→ **WORK TO BE COMPLETED**
Range to output from the entries below: the line containing "Как ни странно, лучше" through the line containing "Как уже говорилось ранее, разумно". Set it down exactly, ends included, nothing else.

→ **DATA SHOWN**
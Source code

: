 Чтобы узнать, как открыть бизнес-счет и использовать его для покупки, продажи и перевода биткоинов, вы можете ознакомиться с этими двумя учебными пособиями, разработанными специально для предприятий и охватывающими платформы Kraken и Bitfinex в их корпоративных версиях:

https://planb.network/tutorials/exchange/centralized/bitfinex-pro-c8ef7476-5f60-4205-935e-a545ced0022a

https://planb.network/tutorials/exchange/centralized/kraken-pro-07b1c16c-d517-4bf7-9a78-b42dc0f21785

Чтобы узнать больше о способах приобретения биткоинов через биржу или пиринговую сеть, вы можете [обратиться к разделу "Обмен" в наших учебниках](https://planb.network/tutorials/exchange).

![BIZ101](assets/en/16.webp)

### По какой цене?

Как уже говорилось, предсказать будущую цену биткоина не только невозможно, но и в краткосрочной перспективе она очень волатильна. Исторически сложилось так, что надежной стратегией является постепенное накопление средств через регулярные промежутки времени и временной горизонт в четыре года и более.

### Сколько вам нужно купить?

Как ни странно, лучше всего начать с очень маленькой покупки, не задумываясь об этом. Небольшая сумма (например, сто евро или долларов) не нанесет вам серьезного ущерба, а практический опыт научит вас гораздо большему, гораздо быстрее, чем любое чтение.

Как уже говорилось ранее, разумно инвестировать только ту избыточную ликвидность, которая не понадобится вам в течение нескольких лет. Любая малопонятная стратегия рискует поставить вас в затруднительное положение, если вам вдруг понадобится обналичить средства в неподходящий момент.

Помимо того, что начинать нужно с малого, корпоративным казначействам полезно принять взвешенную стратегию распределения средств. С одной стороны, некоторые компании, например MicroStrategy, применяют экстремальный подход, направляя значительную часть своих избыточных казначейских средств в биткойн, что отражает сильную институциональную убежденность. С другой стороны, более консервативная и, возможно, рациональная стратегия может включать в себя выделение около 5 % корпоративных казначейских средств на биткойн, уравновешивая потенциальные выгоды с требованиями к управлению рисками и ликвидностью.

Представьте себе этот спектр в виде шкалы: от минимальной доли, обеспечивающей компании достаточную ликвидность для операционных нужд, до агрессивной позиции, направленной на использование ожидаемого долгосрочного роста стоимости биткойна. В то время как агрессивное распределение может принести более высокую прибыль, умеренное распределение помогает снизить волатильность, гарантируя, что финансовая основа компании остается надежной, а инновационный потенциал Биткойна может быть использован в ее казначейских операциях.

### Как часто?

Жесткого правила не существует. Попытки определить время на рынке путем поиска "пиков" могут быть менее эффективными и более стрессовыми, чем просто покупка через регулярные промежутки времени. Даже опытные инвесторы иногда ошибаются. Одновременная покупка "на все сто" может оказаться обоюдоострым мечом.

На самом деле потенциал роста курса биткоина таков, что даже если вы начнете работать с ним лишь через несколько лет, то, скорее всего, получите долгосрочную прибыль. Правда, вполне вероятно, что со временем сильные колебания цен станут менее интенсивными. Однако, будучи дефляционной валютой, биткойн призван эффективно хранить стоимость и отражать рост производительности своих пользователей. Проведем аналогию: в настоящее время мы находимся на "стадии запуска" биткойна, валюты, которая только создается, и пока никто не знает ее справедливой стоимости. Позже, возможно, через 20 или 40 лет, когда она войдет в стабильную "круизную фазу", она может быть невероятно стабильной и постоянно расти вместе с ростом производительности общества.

→ **YOUR SOLUTION**
Как ни странно, лучше всего начать с очень маленькой покупки, не задумываясь об этом. Небольшая сумма (например, сто евро или долларов) не нанесет вам серьезного ущерба, а практический опыт научит вас гораздо большему, гораздо быстрее, чем любое чтение.

Как уже говорилось ранее, разумно инвестировать только ту избыточную ликвидность, которая не понадобится вам в течение нескольких лет. Любая малопонятная стратегия рискует поставить вас в затруднительное положение, если вам вдруг понадобится обналичить средства в неподходящий момент.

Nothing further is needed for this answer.